Thursday, January 14, 2010
A Different Curve from Dr. Alfred Sommer
Dr. Sommer and Professor Alcabes agree on a number of public health Issues. Both are highly critical of both the insurance and pharmaceutical industries and support the sort universal health care that is common in all other developed, industrial nations. Their approaches to the epidemiological issues are, however, quite distinct. Dr. Sommers accepts studies of the Body-Mass Index as indicative of a dangerous and costly 'epidemic' of obesity whereas professor Alcabes questions its direct correlation with increased incidence of diabetes or heart disease. Dr. Sommers praises Mayor Bloomberg's expensive anti-smoking crusade in N.Y.C whereas Prof. Alcabes questions whether the tax funds couldn't be spent on more useful measures with more lasting public health benefits like ready-access to routine medical care and better clinical practice. Dr. Sommers accepts findings about the deleterious effects of second-hand smoke which prof. Alcabes regards as dubious. Dr. Sommers goes out of his way to warn diners that rich carrot cake is not a healthy substitute for chocolate cream tortes, an admonishment which Prof. Alcabes would consider tantamount to "Please, folks, do not enjoy yourself and feel as fearful and guilty as possible when you do." Dr. Sommers is a big fan of Dr Frieden, current director of the Center for Disease Control (and a former colleague) whereas Prof. Alcabes puts him down. Although Dr. Sommer's discussion of the genetic component of disease disposition seems rather race-based and out of sync with the views of both Prof Alcabes and the notable Harvard-based evolutionary biologist Richard Lewontin- it is sufficiently obtuse, tangled and hedged to be only mildly offensive. All this confirms my view of Philip Alcabes as the Samuel R. Delany of the epidemiology crowd.

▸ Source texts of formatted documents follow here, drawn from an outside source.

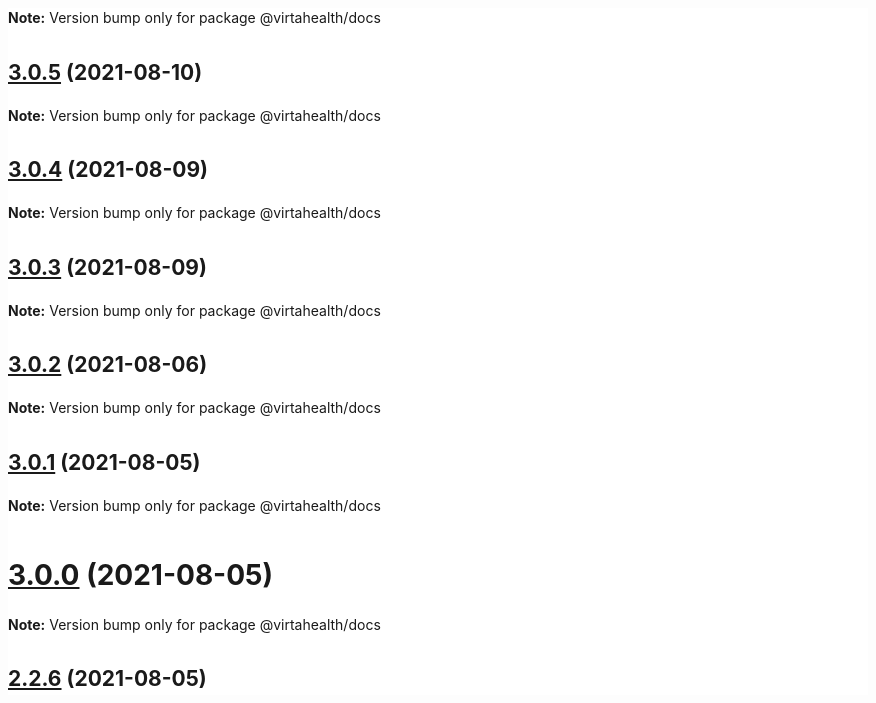 **Note:** Version bump only for package @virtahealth/docs





## [3.0.5](https://github.com/VirtaHealth/atlas/compare/v3.0.4...v3.0.5) (2021-08-10)

**Note:** Version bump only for package @virtahealth/docs





## [3.0.4](https://github.com/VirtaHealth/atlas/compare/v3.0.3...v3.0.4) (2021-08-09)

**Note:** Version bump only for package @virtahealth/docs





## [3.0.3](https://github.com/VirtaHealth/atlas/compare/v3.0.2...v3.0.3) (2021-08-09)

**Note:** Version bump only for package @virtahealth/docs





## [3.0.2](https://github.com/VirtaHealth/atlas/compare/v3.0.1...v3.0.2) (2021-08-06)

**Note:** Version bump only for package @virtahealth/docs





## [3.0.1](https://github.com/VirtaHealth/atlas/compare/v3.0.0...v3.0.1) (2021-08-05)

**Note:** Version bump only for package @virtahealth/docs





# [3.0.0](https://github.com/VirtaHealth/atlas/compare/v2.2.6...v3.0.0) (2021-08-05)

**Note:** Version bump only for package @virtahealth/docs





## [2.2.6](https://github.com/VirtaHealth/atlas/compare/v2.2.5...v2.2.6) (2021-08-05)
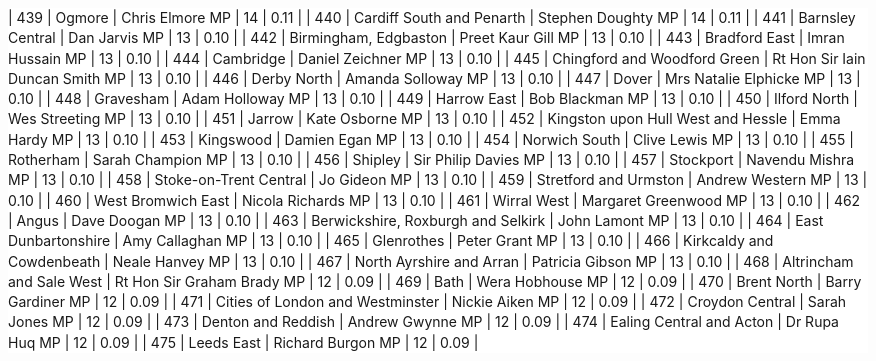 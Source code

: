 | 439 | Ogmore | Chris Elmore MP | 14 | 0.11 |
| 440 | Cardiff South and Penarth | Stephen Doughty MP | 14 | 0.11 |
| 441 | Barnsley Central | Dan Jarvis MP | 13 | 0.10 |
| 442 | Birmingham, Edgbaston | Preet Kaur Gill MP | 13 | 0.10 |
| 443 | Bradford East | Imran Hussain MP | 13 | 0.10 |
| 444 | Cambridge | Daniel Zeichner MP | 13 | 0.10 |
| 445 | Chingford and Woodford Green | Rt Hon Sir Iain Duncan Smith MP | 13 | 0.10 |
| 446 | Derby North | Amanda Solloway MP | 13 | 0.10 |
| 447 | Dover | Mrs Natalie Elphicke MP | 13 | 0.10 |
| 448 | Gravesham | Adam Holloway MP | 13 | 0.10 |
| 449 | Harrow East | Bob Blackman MP | 13 | 0.10 |
| 450 | Ilford North | Wes Streeting MP | 13 | 0.10 |
| 451 | Jarrow | Kate Osborne MP | 13 | 0.10 |
| 452 | Kingston upon Hull West and Hessle | Emma Hardy MP | 13 | 0.10 |
| 453 | Kingswood | Damien Egan MP | 13 | 0.10 |
| 454 | Norwich South | Clive Lewis MP | 13 | 0.10 |
| 455 | Rotherham | Sarah Champion MP | 13 | 0.10 |
| 456 | Shipley | Sir Philip Davies MP | 13 | 0.10 |
| 457 | Stockport | Navendu Mishra MP | 13 | 0.10 |
| 458 | Stoke-on-Trent Central | Jo Gideon MP | 13 | 0.10 |
| 459 | Stretford and Urmston | Andrew Western MP | 13 | 0.10 |
| 460 | West Bromwich East | Nicola Richards MP | 13 | 0.10 |
| 461 | Wirral West | Margaret Greenwood MP | 13 | 0.10 |
| 462 | Angus | Dave Doogan MP | 13 | 0.10 |
| 463 | Berwickshire, Roxburgh and Selkirk | John Lamont MP | 13 | 0.10 |
| 464 | East Dunbartonshire | Amy Callaghan MP | 13 | 0.10 |
| 465 | Glenrothes | Peter Grant MP | 13 | 0.10 |
| 466 | Kirkcaldy and Cowdenbeath | Neale Hanvey MP | 13 | 0.10 |
| 467 | North Ayrshire and Arran | Patricia Gibson MP | 13 | 0.10 |
| 468 | Altrincham and Sale West | Rt Hon Sir Graham Brady MP | 12 | 0.09 |
| 469 | Bath | Wera Hobhouse MP | 12 | 0.09 |
| 470 | Brent North | Barry Gardiner MP | 12 | 0.09 |
| 471 | Cities of London and Westminster | Nickie Aiken MP | 12 | 0.09 |
| 472 | Croydon Central | Sarah Jones MP | 12 | 0.09 |
| 473 | Denton and Reddish | Andrew Gwynne MP | 12 | 0.09 |
| 474 | Ealing Central and Acton | Dr Rupa Huq MP | 12 | 0.09 |
| 475 | Leeds East | Richard Burgon MP | 12 | 0.09 |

Dr. Sommers, however, does provide a lot of useful information. For example, the great decline in the common epidemic diseases which use to kill millions of people every year occurred before the vaccines now deployed to prevent them were put into widespread use. Improvements in standards of living- public sanitation, diet, housing and better working conditions- did the bulk of the work, at least in the developed world. He also points out the absurdity of spending 10's of billions of dollars researching new drugs and other prospective hybrid therapies but only a tiny fraction of that to find out which of them works most effectively in routine clinical settlings.